WORK REQUEST – Would you please transcribe the listing exactly, with no images?

◆ ◆ ◆

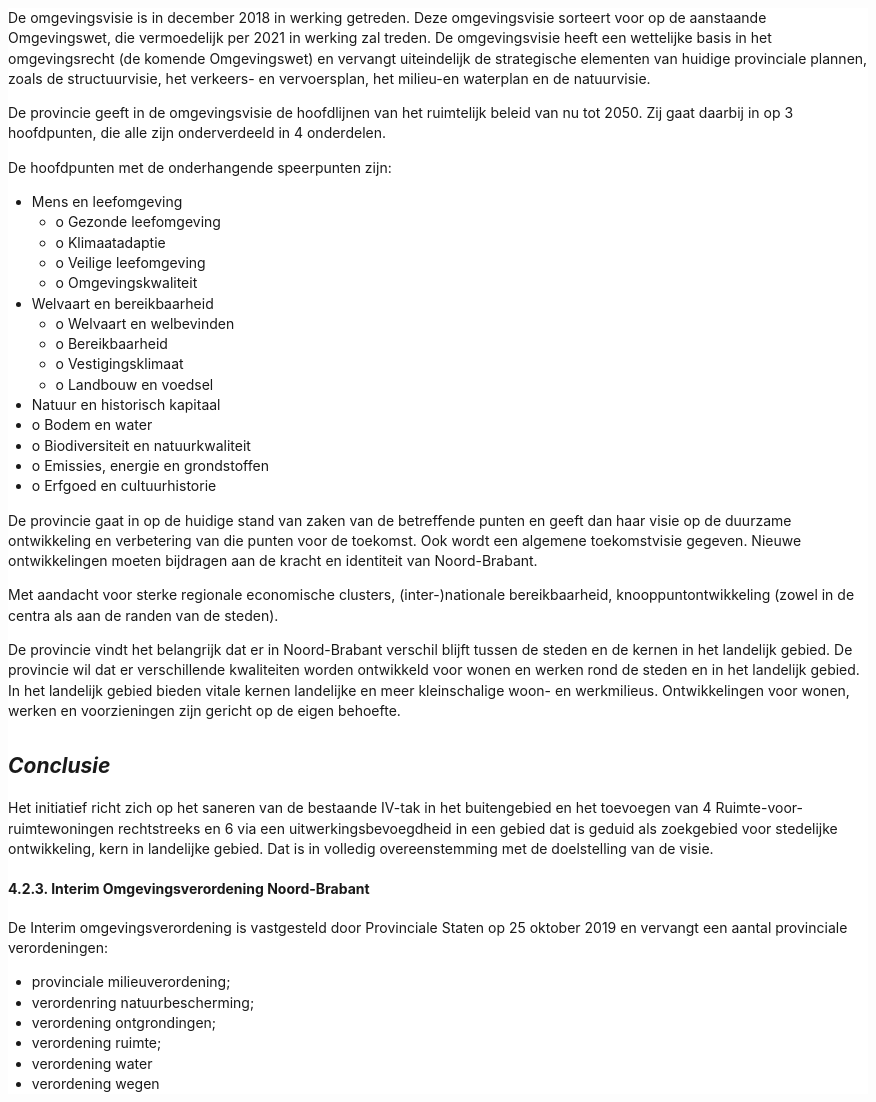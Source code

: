 De omgevingsvisie is in december 2018 in werking getreden. Deze omgevingsvisie sorteert voor op de aanstaande Omgevingswet, die vermoedelijk per 2021 in werking zal treden. De omgevingsvisie heeft een wettelijke basis in het omgevingsrecht (de komende Omgevingswet) en vervangt uiteindelijk de strategische elementen van huidige provinciale plannen, zoals de structuurvisie, het verkeers- en vervoersplan, het milieu-en waterplan en de natuurvisie.

De provincie geeft in de omgevingsvisie de hoofdlijnen van het ruimtelijk beleid van nu tot 2050. Zij gaat daarbij in op 3 hoofdpunten, die alle zijn onderverdeeld in 4 onderdelen.

De hoofdpunten met de onderhangende speerpunten zijn:

- Mens en leefomgeving
	- o Gezonde leefomgeving
	- o Klimaatadaptie
	- o Veilige leefomgeving
	- o Omgevingskwaliteit
- Welvaart en bereikbaarheid
	- o Welvaart en welbevinden
	- o Bereikbaarheid
	- o Vestigingsklimaat
	- o Landbouw en voedsel
- Natuur en historisch kapitaal
- o Bodem en water
- o Biodiversiteit en natuurkwaliteit
- o Emissies, energie en grondstoffen
- o Erfgoed en cultuurhistorie

De provincie gaat in op de huidige stand van zaken van de betreffende punten en geeft dan haar visie op de duurzame ontwikkeling en verbetering van die punten voor de toekomst. Ook wordt een algemene toekomstvisie gegeven. Nieuwe ontwikkelingen moeten bijdragen aan de kracht en identiteit van Noord-Brabant.

Met aandacht voor sterke regionale economische clusters, (inter-)nationale bereikbaarheid, knooppuntontwikkeling (zowel in de centra als aan de randen van de steden).

De provincie vindt het belangrijk dat er in Noord-Brabant verschil blijft tussen de steden en de kernen in het landelijk gebied. De provincie wil dat er verschillende kwaliteiten worden ontwikkeld voor wonen en werken rond de steden en in het landelijk gebied. In het landelijk gebied bieden vitale kernen landelijke en meer kleinschalige woon- en werkmilieus. Ontwikkelingen voor wonen, werken en voorzieningen zijn gericht op de eigen behoefte.

## *Conclusie*

Het initiatief richt zich op het saneren van de bestaande IV-tak in het buitengebied en het toevoegen van 4 Ruimte-voor-ruimtewoningen rechtstreeks en 6 via een uitwerkingsbevoegdheid in een gebied dat is geduid als zoekgebied voor stedelijke ontwikkeling, kern in landelijke gebied. Dat is in volledig overeenstemming met de doelstelling van de visie.

#### **4.2.3. Interim Omgevingsverordening Noord-Brabant**

De Interim omgevingsverordening is vastgesteld door Provinciale Staten op 25 oktober 2019 en vervangt een aantal provinciale verordeningen:

- provinciale milieuverordening;
- verordenring natuurbescherming;
- verordening ontgrondingen;
- verordening ruimte;
- verordening water
- verordening wegen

◆ ◆ ◆

TASK ANSWER –
Source code

: De omgevingsvisie is in december 2018 in werking getreden. Deze omgevingsvisie sorteert voor op de aanstaande Omgevingswet, die vermoedelijk per 2021 in werking zal treden. De omgevingsvisie heeft een wettelijke basis in het omgevingsrecht (de komende Omgevingswet) en vervangt uiteindelijk de strategische elementen van huidige provinciale plannen, zoals de structuurvisie, het verkeers- en vervoersplan, het milieu-en waterplan en de natuurvisie.

De provincie geeft in de omgevingsvisie de hoofdlijnen van het ruimtelijk beleid van nu tot 2050. Zij gaat daarbij in op 3 hoofdpunten, die alle zijn onderverdeeld in 4 onderdelen.

De hoofdpunten met de onderhangende speerpunten zijn:

- Mens en leefomgeving
	- o Gezonde leefomgeving
	- o Klimaatadaptie
	- o Veilige leefomgeving
	- o Omgevingskwaliteit
- Welvaart en bereikbaarheid
	- o Welvaart en welbevinden
	- o Bereikbaarheid
	- o Vestigingsklimaat
	- o Landbouw en voedsel
- Natuur en historisch kapitaal
- o Bodem en water
- o Biodiversiteit en natuurkwaliteit
- o Emissies, energie en grondstoffen
- o Erfgoed en cultuurhistorie

De provincie gaat in op de huidige stand van zaken van de betreffende punten en geeft dan haar visie op de duurzame ontwikkeling en verbetering van die punten voor de toekomst. Ook wordt een algemene toekomstvisie gegeven. Nieuwe ontwikkelingen moeten bijdragen aan de kracht en identiteit van Noord-Brabant.

Met aandacht voor sterke regionale economische clusters, (inter-)nationale bereikbaarheid, knooppuntontwikkeling (zowel in de centra als aan de randen van de steden).

De provincie vindt het belangrijk dat er in Noord-Brabant verschil blijft tussen de steden en de kernen in het landelijk gebied. De provincie wil dat er verschillende kwaliteiten worden ontwikkeld voor wonen en werken rond de steden en in het landelijk gebied. In het landelijk gebied bieden vitale kernen landelijke en meer kleinschalige woon- en werkmilieus. Ontwikkelingen voor wonen, werken en voorzieningen zijn gericht op de eigen behoefte.

## *Conclusie*

Het initiatief richt zich op het saneren van de bestaande IV-tak in het buitengebied en het toevoegen van 4 Ruimte-voor-ruimtewoningen rechtstreeks en 6 via een uitwerkingsbevoegdheid in een gebied dat is geduid als zoekgebied voor stedelijke ontwikkeling, kern in landelijke gebied. Dat is in volledig overeenstemming met de doelstelling van de visie.

#### **4.2.3. Interim Omgevingsverordening Noord-Brabant**

De Interim omgevingsverordening is vastgesteld door Provinciale Staten op 25 oktober 2019 en vervangt een aantal provinciale verordeningen:

- provinciale milieuverordening;
- verordenring natuurbescherming;
- verordening ontgrondingen;
- verordening ruimte;
- verordening water
- verordening wegen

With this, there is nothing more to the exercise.